╭─ DATA FOR ANALYSIS

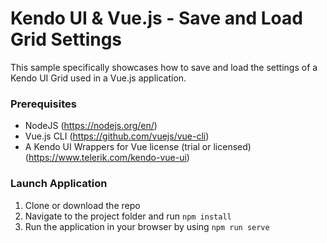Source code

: # Kendo UI & Vue.js - Save and Load Grid Settings

This sample specifically showcases how to save and load the settings of a Kendo UI Grid used in a Vue.js application.

### Prerequisites
- NodeJS (https://nodejs.org/en/)
- Vue.js CLI (https://github.com/vuejs/vue-cli)
- A Kendo UI Wrappers for Vue license (trial or licensed) (https://www.telerik.com/kendo-vue-ui)

### Launch Application
1. Clone or download the repo
2. Navigate to the project folder and run `npm install`
3. Run the application in your browser by using `npm run serve`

╰─

■ DIRECTIONS:
Please output the entries above exactly, leaving out every picture.

■ SOLUTION BELOW:
Source code

: # Kendo UI & Vue.js - Save and Load Grid Settings

This sample specifically showcases how to save and load the settings of a Kendo UI Grid used in a Vue.js application.

### Prerequisites
- NodeJS (https://nodejs.org/en/)
- Vue.js CLI (https://github.com/vuejs/vue-cli)
- A Kendo UI Wrappers for Vue license (trial or licensed) (https://www.telerik.com/kendo-vue-ui)

### Launch Application
1. Clone or download the repo
2. Navigate to the project folder and run `npm install`
3. Run the application in your browser by using `npm run serve`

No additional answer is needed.